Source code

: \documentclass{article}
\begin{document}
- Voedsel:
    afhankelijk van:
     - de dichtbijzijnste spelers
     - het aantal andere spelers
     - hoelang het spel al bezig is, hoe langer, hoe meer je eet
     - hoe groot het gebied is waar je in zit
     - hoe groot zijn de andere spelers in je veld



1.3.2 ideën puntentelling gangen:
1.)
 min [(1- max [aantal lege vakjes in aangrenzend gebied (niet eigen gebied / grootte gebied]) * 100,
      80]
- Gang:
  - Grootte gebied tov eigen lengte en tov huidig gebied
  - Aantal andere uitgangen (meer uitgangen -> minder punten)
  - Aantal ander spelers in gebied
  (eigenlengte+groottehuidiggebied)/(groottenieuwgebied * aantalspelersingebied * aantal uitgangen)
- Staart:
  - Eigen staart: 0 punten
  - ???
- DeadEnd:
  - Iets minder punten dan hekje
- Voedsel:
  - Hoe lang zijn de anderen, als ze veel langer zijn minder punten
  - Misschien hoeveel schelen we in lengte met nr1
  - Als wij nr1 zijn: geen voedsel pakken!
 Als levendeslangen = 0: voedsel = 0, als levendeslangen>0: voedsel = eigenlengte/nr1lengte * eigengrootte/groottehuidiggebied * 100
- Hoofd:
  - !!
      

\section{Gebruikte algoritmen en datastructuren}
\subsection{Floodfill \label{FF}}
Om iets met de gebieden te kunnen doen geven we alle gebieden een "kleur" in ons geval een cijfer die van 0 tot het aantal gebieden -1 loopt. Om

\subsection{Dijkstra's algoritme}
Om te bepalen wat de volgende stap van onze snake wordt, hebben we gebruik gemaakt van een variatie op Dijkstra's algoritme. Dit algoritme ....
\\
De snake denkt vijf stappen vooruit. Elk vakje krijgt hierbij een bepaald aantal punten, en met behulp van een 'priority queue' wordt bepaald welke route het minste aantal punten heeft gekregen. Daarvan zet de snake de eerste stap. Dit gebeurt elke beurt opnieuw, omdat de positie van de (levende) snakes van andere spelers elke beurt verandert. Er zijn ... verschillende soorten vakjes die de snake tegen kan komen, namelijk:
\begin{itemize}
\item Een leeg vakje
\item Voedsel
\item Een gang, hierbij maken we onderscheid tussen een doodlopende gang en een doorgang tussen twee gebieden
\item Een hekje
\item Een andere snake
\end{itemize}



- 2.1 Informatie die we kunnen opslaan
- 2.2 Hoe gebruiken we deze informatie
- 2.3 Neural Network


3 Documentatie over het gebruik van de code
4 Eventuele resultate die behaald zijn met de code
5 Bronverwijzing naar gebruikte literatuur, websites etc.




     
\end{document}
——
** Exercise directions **
Show, from the listing above, each line that contains the word "snake".

** Exercise output **
Om te bepalen wat de volgende stap van onze snake wordt, hebben we gebruik gemaakt van een variatie op Dijkstra's algoritme. Dit algoritme ....
De snake denkt vijf stappen vooruit. Elk vakje krijgt hierbij een bepaald aantal punten, en met behulp van een 'priority queue' wordt bepaald welke route het minste aantal punten heeft gekregen. Daarvan zet de snake de eerste stap. Dit gebeurt elke beurt opnieuw, omdat de positie van de (levende) snakes van andere spelers elke beurt verandert. Er zijn ... verschillende soorten vakjes die de snake tegen kan komen, namelijk:
\item Een andere snake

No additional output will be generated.